- Records for the exercise -

══════

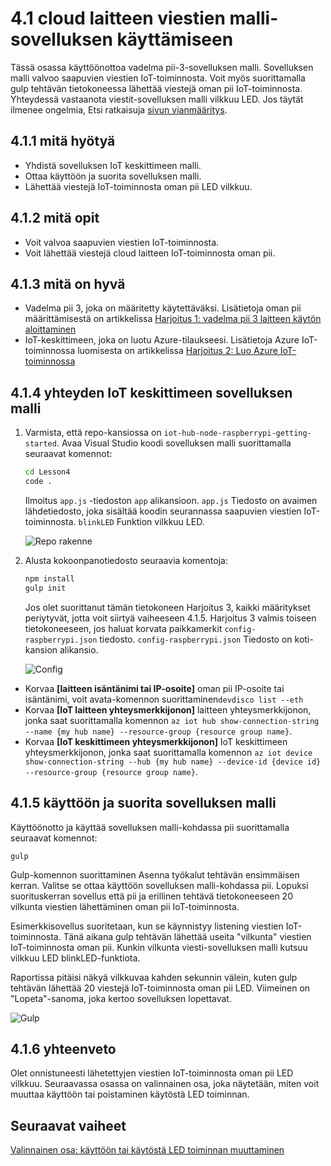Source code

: <properties
 pageTitle="Suorita cloud laitteen viestien malli-sovellus | Microsoft Azure"
 description="Harjoitus 4 malli-sovellus toimii oman pii ja valvoo saapuvien viestien IoT-toiminnosta. Uuden tehtävän gulp lähettää viestejä oman pii IoT-toiminnosta LED vilkkuu."
 services="iot-hub"
 documentationCenter=""
 authors="shizn"
 manager="timlt"
 tags=""
 keywords=""/>

<tags
 ms.service="iot-hub"
 ms.devlang="multiple"
 ms.topic="article"
 ms.tgt_pltfrm="na"
 ms.workload="na"
 ms.date="10/21/2016"
 ms.author="xshi"/>

# <a name="41-run-the-sample-application-to-receive-cloud-to-device-messages"></a>4.1 cloud laitteen viestien malli-sovelluksen käyttämiseen

Tässä osassa käyttöönottoa vadelma pii-3-sovelluksen malli. Sovelluksen malli valvoo saapuvien viestien IoT-toiminnosta. Voit myös suorittamalla gulp tehtävän tietokoneessa lähettää viestejä oman pii IoT-toiminnosta. Yhteydessä vastaanota viestit-sovelluksen malli vilkkuu LED. Jos täytät ilmenee ongelmia, Etsi ratkaisuja [sivun vianmääritys](iot-hub-raspberry-pi-kit-node-troubleshooting.md).

## <a name="411-what-you-will-do"></a>4.1.1 mitä hyötyä

- Yhdistä sovelluksen IoT keskittimeen malli.
- Ottaa käyttöön ja suorita sovelluksen malli.
- Lähettää viestejä IoT-toiminnosta oman pii LED vilkkuu.

## <a name="412-what-you-will-learn"></a>4.1.2 mitä opit

- Voit valvoa saapuvien viestien IoT-toiminnosta.
- Voit lähettää viestejä cloud laitteen IoT-toiminnosta oman pii. 

## <a name="413-what-do-you-need"></a>4.1.3 mitä on hyvä

- Vadelma pii 3, joka on määritetty käytettäväksi. Lisätietoja oman pii määrittämisestä on artikkelissa [Harjoitus 1: vadelma pii 3 laitteen käytön aloittaminen](iot-hub-raspberry-pi-kit-node-get-started.md)
- IoT-keskittimeen, joka on luotu Azure-tilaukseesi. Lisätietoja Azure IoT-toiminnossa luomisesta on artikkelissa [Harjoitus 2: Luo Azure IoT-toiminnossa](iot-hub-raspberry-pi-kit-node-get-started.md)

## <a name="414-connect-the-sample-application-to-your-iot-hub"></a>4.1.4 yhteyden IoT keskittimeen sovelluksen malli

1. Varmista, että repo-kansiossa on `iot-hub-node-raspberrypi-getting-started`. Avaa Visual Studio koodi sovelluksen malli suorittamalla seuraavat komennot:

    ```bash
    cd Lesson4
    code .
    ```

    Ilmoitus `app.js` -tiedoston `app` alikansioon. `app.js` Tiedosto on avaimen lähdetiedosto, joka sisältää koodin seurannassa saapuvien viestien IoT-toiminnosta. `blinkLED` Funktion vilkkuu LED.

    ![Repo rakenne](media/iot-hub-raspberry-pi-lessons/lesson4/repo_structure.png)

2. Alusta kokoonpanotiedosto seuraavia komentoja:

    ```bash
    npm install
    gulp init
    ```

    Jos olet suorittanut tämän tietokoneen Harjoitus 3, kaikki määritykset periytyvät, jotta voit siirtyä vaiheeseen 4.1.5. Harjoitus 3 valmis toiseen tietokoneeseen, jos haluat korvata paikkamerkit `config-raspberrypi.json` tiedosto. `config-raspberrypi.json` Tiedosto on koti-kansion alikansio.

    ![Config](media/iot-hub-raspberry-pi-lessons/lesson4/config_raspberrypi.png)

- Korvaa **[laitteen isäntänimi tai IP-osoite]** oman pii IP-osoite tai isäntänimi, voit avata-komennon suorittaminen`devdisco list --eth`
- Korvaa **[IoT laitteen yhteysmerkkijonon]** laitteen yhteysmerkkijonon, jonka saat suorittamalla komennon `az iot hub show-connection-string --name {my hub name} --resource-group {resource group name}`.
- Korvaa **[IoT keskittimeen yhteysmerkkijonon]** IoT keskittimeen yhteysmerkkijonon, jonka saat suorittamalla komennon `az iot device show-connection-string --hub {my hub name} --device-id {device id} --resource-group {resource group name}`.

## <a name="415-deploy-and-run-the-sample-application"></a>4.1.5 käyttöön ja suorita sovelluksen malli

Käyttöönotto ja käyttää sovelluksen malli-kohdassa pii suorittamalla seuraavat komennot:
  
```
gulp
```

Gulp-komennon suorittaminen Asenna työkalut tehtävän ensimmäisen kerran. Valitse se ottaa käyttöön sovelluksen malli-kohdassa pii. Lopuksi suorituskerran sovellus että pii ja erillinen tehtävä tietokoneeseen 20 vilkunta viestien lähettäminen oman pii IoT-toiminnosta.

Esimerkkisovellus suoritetaan, kun se käynnistyy listening viestien IoT-toiminnosta. Tänä aikana gulp tehtävän lähettää useita "vilkunta" viestien IoT-toiminnosta oman pii. Kunkin vilkunta viesti-sovelluksen malli kutsuu vilkkuu LED blinkLED-funktiota.

Raportissa pitäisi näkyä vilkkuvaa kahden sekunnin välein, kuten gulp tehtävän lähettää 20 viestejä IoT-toiminnosta oman pii LED. Viimeinen on "Lopeta"-sanoma, joka kertoo sovelluksen lopettavat.

![Gulp](media/iot-hub-raspberry-pi-lessons/lesson4/gulp_blink.png)

## <a name="416-summary"></a>4.1.6 yhteenveto

Olet onnistuneesti lähetettyjen viestien IoT-toiminnosta oman pii LED vilkkuu. Seuraavassa osassa on valinnainen osa, joka näytetään, miten voit muuttaa käyttöön tai poistaminen käytöstä LED toiminnan.

## <a name="next-steps"></a>Seuraavat vaiheet

[Valinnainen osa: käyttöön tai käytöstä LED toiminnan muuttaminen](iot-hub-raspberry-pi-kit-node-lesson4-change-led-behavior.md)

══════

- What is being asked -
Write the data above out again exactly, minus its pictures.

- Solution to this problem -
Source code

: <properties
 pageTitle="Suorita cloud laitteen viestien malli-sovellus | Microsoft Azure"
 description="Harjoitus 4 malli-sovellus toimii oman pii ja valvoo saapuvien viestien IoT-toiminnosta. Uuden tehtävän gulp lähettää viestejä oman pii IoT-toiminnosta LED vilkkuu."
 services="iot-hub"
 documentationCenter=""
 authors="shizn"
 manager="timlt"
 tags=""
 keywords=""/>

<tags
 ms.service="iot-hub"
 ms.devlang="multiple"
 ms.topic="article"
 ms.tgt_pltfrm="na"
 ms.workload="na"
 ms.date="10/21/2016"
 ms.author="xshi"/>

# <a name="41-run-the-sample-application-to-receive-cloud-to-device-messages"></a>4.1 cloud laitteen viestien malli-sovelluksen käyttämiseen

Tässä osassa käyttöönottoa vadelma pii-3-sovelluksen malli. Sovelluksen malli valvoo saapuvien viestien IoT-toiminnosta. Voit myös suorittamalla gulp tehtävän tietokoneessa lähettää viestejä oman pii IoT-toiminnosta. Yhteydessä vastaanota viestit-sovelluksen malli vilkkuu LED. Jos täytät ilmenee ongelmia, Etsi ratkaisuja [sivun vianmääritys](iot-hub-raspberry-pi-kit-node-troubleshooting.md).

## <a name="411-what-you-will-do"></a>4.1.1 mitä hyötyä

- Yhdistä sovelluksen IoT keskittimeen malli.
- Ottaa käyttöön ja suorita sovelluksen malli.
- Lähettää viestejä IoT-toiminnosta oman pii LED vilkkuu.

## <a name="412-what-you-will-learn"></a>4.1.2 mitä opit

- Voit valvoa saapuvien viestien IoT-toiminnosta.
- Voit lähettää viestejä cloud laitteen IoT-toiminnosta oman pii. 

## <a name="413-what-do-you-need"></a>4.1.3 mitä on hyvä

- Vadelma pii 3, joka on määritetty käytettäväksi. Lisätietoja oman pii määrittämisestä on artikkelissa [Harjoitus 1: vadelma pii 3 laitteen käytön aloittaminen](iot-hub-raspberry-pi-kit-node-get-started.md)
- IoT-keskittimeen, joka on luotu Azure-tilaukseesi. Lisätietoja Azure IoT-toiminnossa luomisesta on artikkelissa [Harjoitus 2: Luo Azure IoT-toiminnossa](iot-hub-raspberry-pi-kit-node-get-started.md)

## <a name="414-connect-the-sample-application-to-your-iot-hub"></a>4.1.4 yhteyden IoT keskittimeen sovelluksen malli

1. Varmista, että repo-kansiossa on `iot-hub-node-raspberrypi-getting-started`. Avaa Visual Studio koodi sovelluksen malli suorittamalla seuraavat komennot:

    ```bash
    cd Lesson4
    code .
    ```

    Ilmoitus `app.js` -tiedoston `app` alikansioon. `app.js` Tiedosto on avaimen lähdetiedosto, joka sisältää koodin seurannassa saapuvien viestien IoT-toiminnosta. `blinkLED` Funktion vilkkuu LED.

    ![Repo rakenne](media/iot-hub-raspberry-pi-lessons/lesson4/repo_structure.png)

2. Alusta kokoonpanotiedosto seuraavia komentoja:

    ```bash
    npm install
    gulp init
    ```

    Jos olet suorittanut tämän tietokoneen Harjoitus 3, kaikki määritykset periytyvät, jotta voit siirtyä vaiheeseen 4.1.5. Harjoitus 3 valmis toiseen tietokoneeseen, jos haluat korvata paikkamerkit `config-raspberrypi.json` tiedosto. `config-raspberrypi.json` Tiedosto on koti-kansion alikansio.

    ![Config](media/iot-hub-raspberry-pi-lessons/lesson4/config_raspberrypi.png)

- Korvaa **[laitteen isäntänimi tai IP-osoite]** oman pii IP-osoite tai isäntänimi, voit avata-komennon suorittaminen`devdisco list --eth`
- Korvaa **[IoT laitteen yhteysmerkkijonon]** laitteen yhteysmerkkijonon, jonka saat suorittamalla komennon `az iot hub show-connection-string --name {my hub name} --resource-group {resource group name}`.
- Korvaa **[IoT keskittimeen yhteysmerkkijonon]** IoT keskittimeen yhteysmerkkijonon, jonka saat suorittamalla komennon `az iot device show-connection-string --hub {my hub name} --device-id {device id} --resource-group {resource group name}`.

## <a name="415-deploy-and-run-the-sample-application"></a>4.1.5 käyttöön ja suorita sovelluksen malli

Käyttöönotto ja käyttää sovelluksen malli-kohdassa pii suorittamalla seuraavat komennot:
  
```
gulp
```

Gulp-komennon suorittaminen Asenna työkalut tehtävän ensimmäisen kerran. Valitse se ottaa käyttöön sovelluksen malli-kohdassa pii. Lopuksi suorituskerran sovellus että pii ja erillinen tehtävä tietokoneeseen 20 vilkunta viestien lähettäminen oman pii IoT-toiminnosta.

Esimerkkisovellus suoritetaan, kun se käynnistyy listening viestien IoT-toiminnosta. Tänä aikana gulp tehtävän lähettää useita "vilkunta" viestien IoT-toiminnosta oman pii. Kunkin vilkunta viesti-sovelluksen malli kutsuu vilkkuu LED blinkLED-funktiota.

Raportissa pitäisi näkyä vilkkuvaa kahden sekunnin välein, kuten gulp tehtävän lähettää 20 viestejä IoT-toiminnosta oman pii LED. Viimeinen on "Lopeta"-sanoma, joka kertoo sovelluksen lopettavat.

![Gulp](media/iot-hub-raspberry-pi-lessons/lesson4/gulp_blink.png)

## <a name="416-summary"></a>4.1.6 yhteenveto

Olet onnistuneesti lähetettyjen viestien IoT-toiminnosta oman pii LED vilkkuu. Seuraavassa osassa on valinnainen osa, joka näytetään, miten voit muuttaa käyttöön tai poistaminen käytöstä LED toiminnan.

## <a name="next-steps"></a>Seuraavat vaiheet

[Valinnainen osa: käyttöön tai käytöstä LED toiminnan muuttaminen](iot-hub-raspberry-pi-kit-node-lesson4-change-led-behavior.md)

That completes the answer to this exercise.